The café was in shadow, and at its inner end a number of citizens lounged, half asleep, in low cane chairs. The hour of the siesta had slipped away, but it was not yet time for dinner, and, having read the newspaper and guardedly discussed politics, the leading inhabitants of Rio Frio had nothing else to do. They were men with formal manners, a few dressed in rusty black, and some in white cotton, but all were not of pure European blood. One or two, indeed, plainly showed their Negro descent; others the melancholy of the Indian aboriginal.

Near the front pillars, a priest and two men of lighter color were seated at a table. Father Agustin wore a threadbare cassock and clumsy rawhide shoes, but he had an air of quiet dignity, and his sharply cut features were of the Gothic type, which is not uncommon in Spain. His accent was also clean Peninsular. James Grahame, who sat opposite across the chessboard, wore the same vague but recognizable stamp of breeding, though his duck suit was getting ragged and his red silk sash was obviously cheap. He had steady gray eyes, and light hair, a rather prominent nose and a firm mouth. He looked older than his thirty years. The lines on his forehead hinted at stern experience, and his alertness was partly masked by an easy self-control. Walthew was younger, and dressed with scrupulous neatness in duck, with smart tan shoes. His face was mobile, his glance quick but open, and his mouth sensitive; he had the look of an aristocratic American.

Father Agustin made a deprecatory gesture as his thin, long-nailed hand moved across the board, and Grahame smiled.

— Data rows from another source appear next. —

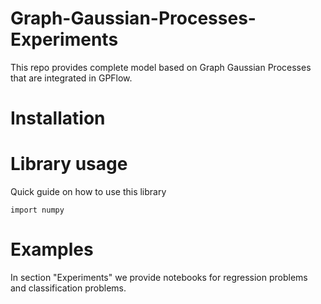 # Graph-Gaussian-Processes-Experiments
This repo provides complete model based on Graph Gaussian Processes that are integrated in GPFlow.
# Installation
# Library usage
Quick guide on how to use this library
```
import numpy
```
# Examples
In section "Experiments" we provide notebooks for regression problems and classification problems.

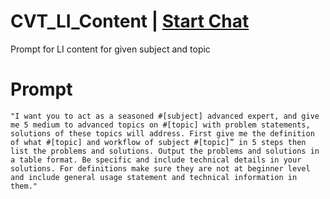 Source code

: 

# CVT_LI_Content | [Start Chat](https://gptcall.net/chat.html?data=%7B%22contact%22%3A%7B%22id%22%3A%2200ede469-b822-4d04-a02b-e090f92e2daf%22%2C%22flow%22%3Atrue%7D%7D)
<p>Prompt for LI content for given subject and topic</p>

# Prompt

```
"I want you to act as a seasoned #[subject] advanced expert, and give me 5 medium to advanced topics on #[topic] with problem statements, solutions of these topics will address. First give me the definition of what #[topic] and workflow of subject #[topic]” in 5 steps then list the problems and solutions. Output the problems and solutions in a table format. Be specific and include technical details in your solutions. For definitions make sure they are not at beginner level and include general usage statement and technical information in them."
```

"Yes," he said, filling the tiny glass before the priest, "it is mate this time, padre. When you had made a few moves I foresaw defeat, but while the candle burns one plays out the game."

"It is so, but not with all," Father Agustin replied in his fine Castilian. "The losing game needs courage."

"Experience helps. Getting beaten does not hurt so much when one grows used to it."

"Ah!" said the priest, "that is the way to the greatest victory man can win. But I am your guest, and will not moralize. I must compliment you on the game you play. It is bold and well thought out, but perhaps somewhat lacking in finesse."